というのも、Amazon自体は「一般貨物自動車運送事業」の許可を取っていません。つまりあくまで「荷主」であって、運送会社という形式ではありません。
じゃあ配送を担当しているドライバーはどういう扱いかというと、「個人事業主」になります。荷主であるAmazonが、個人事業主ドライバーにルールをもって配送をお願いする、いわゆる業務委託契約という形です。このあたりはUberEatsもそうですね。使用する車両が違うだけで基本的なところは同じのはずです。ですからカスタマーサポートから出るのは「配送会社に」という表現になるはずです(し実際そう言われている)。
個人事業主それぞれが運送会社という考えですね。
私の個人的感想ですが、上記の「ルールを持って」って結構怪しいんですよね。ある意味グレーゾーンで、それでペナルティなども存在するので、そうなると「一般貨物自動車運送事業」に引っかからんか?とはおもってますが、その辺の定義が結構厳密ではないようなので、うまくかいくぐっているのでしょう。
車取得やその維持費、経費はすべて自分持ち
ドライバーは個人事業主ですから、当然車取得、ナンバー変更(軽自動車の場合黄色ナンバーでは営業運送は原則できないので、営業用の黒ナンバーに変更しないといけません)、保険料(黄ナンバーと黒ナンバーでは保険料率が違います)、ガソリン、オイル、オイルエレメント、タイヤなどの消耗品はもちろん、車検や修理代も全部自分持ちです。

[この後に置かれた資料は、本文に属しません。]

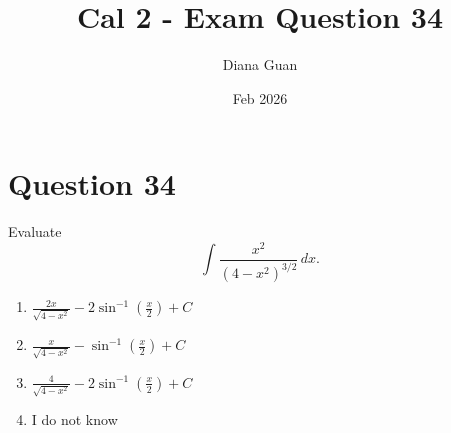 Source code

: \documentclass{article}
\title{\textbf{Cal 2 - Exam Question 34}}
\author{Diana Guan}
\date{Feb 2026}
\begin{document}
\maketitle

    \section*{Question 34}
    Evaluate
    \[
    \int \frac{x^2}{(4-x^2)^{3/2}}\, dx.
    \]
    
    \begin{enumerate}[label = \alph*.]
        \item $\displaystyle \frac{2x}{\sqrt{4-x^2}} - 2\sin^{-1}\!\left(\frac{x}{2}\right) + C$
        \item $\displaystyle \frac{x}{\sqrt{4-x^2}} - \sin^{-1}\!\left(\frac{x}{2}\right) + C$
        \item $\displaystyle \frac{4}{\sqrt{4-x^2}} - 2\sin^{-1}\!\left(\frac{x}{2}\right) + C$
        \item I do not know
    \end{enumerate}
\end{document}
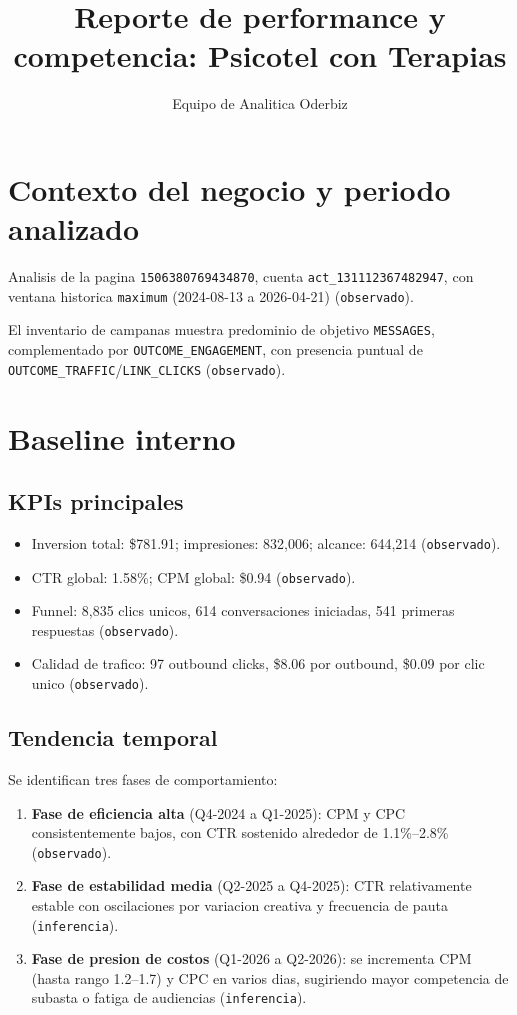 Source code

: \documentclass[9pt,a4paper,twocolumn,twoside]{tau-class/tau}
\title{Reporte de performance y competencia: Psicotel con Terapias}
\author[a,1]{Equipo de Analitica Oderbiz}
\affil[a]{Unidad de Inteligencia Comercial}
\begin{document}
\maketitle
\thispagestyle{firststyle}

\section{Contexto del negocio y periodo analizado}

Analisis de la pagina \texttt{1506380769434870}, cuenta \texttt{act\_131112367482947}, con ventana historica \texttt{maximum} (2024-08-13 a 2026-04-21) (\texttt{observado}).

El inventario de campanas muestra predominio de objetivo \texttt{MESSAGES}, complementado por \texttt{OUTCOME\_ENGAGEMENT}, con presencia puntual de \texttt{OUTCOME\_TRAFFIC}/\texttt{LINK\_CLICKS} (\texttt{observado}).

\section{Baseline interno}

\subsection{KPIs principales}
\begin{itemize}
  \item Inversion total: \$781.91; impresiones: 832{,}006; alcance: 644{,}214 (\texttt{observado}).
  \item CTR global: 1.58\%; CPM global: \$0.94 (\texttt{observado}).
  \item Funnel: 8{,}835 clics unicos, 614 conversaciones iniciadas, 541 primeras respuestas (\texttt{observado}).
  \item Calidad de trafico: 97 outbound clicks, \$8.06 por outbound, \$0.09 por clic unico (\texttt{observado}).
\end{itemize}

\subsection{Tendencia temporal}
Se identifican tres fases de comportamiento:
\begin{enumerate}
  \item \textbf{Fase de eficiencia alta} (Q4-2024 a Q1-2025): CPM y CPC consistentemente bajos, con CTR sostenido alrededor de 1.1\%--2.8\% (\texttt{observado}).
  \item \textbf{Fase de estabilidad media} (Q2-2025 a Q4-2025): CTR relativamente estable con oscilaciones por variacion creativa y frecuencia de pauta (\texttt{inferencia}).
  \item \textbf{Fase de presion de costos} (Q1-2026 a Q2-2026): se incrementa CPM (hasta rango 1.2--1.7) y CPC en varios dias, sugiriendo mayor competencia de subasta o fatiga de audiencias (\texttt{inferencia}).
\end{enumerate}
\end{document}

営業報酬からそれを差し引いて初めて利益が明確になります。
事故によっては車が使えませんから当然その間場合によっては完全にお手上げ、無報酬という可能性もあります(事故でペナルティによっては出禁もあり得る)。
座学もOJTもない
当然「荷主」なので、Amazon側は「運送については一通りわかっているもの」として配送をお願いすることになります。
ですから荷主側では座学やOJTはないはずです。
※拠点によってはプロ?の方にアドバイスを頂ける所があるそうですが、当然聞かなければ(もしくは教える必要がなければ)教えてもらえませんし、最初の手順はある程度教えてもらえても、わからないところや間違っているところなんてOJTでもしない限り基本的にクレームが来ないと見つけることは困難なはずです。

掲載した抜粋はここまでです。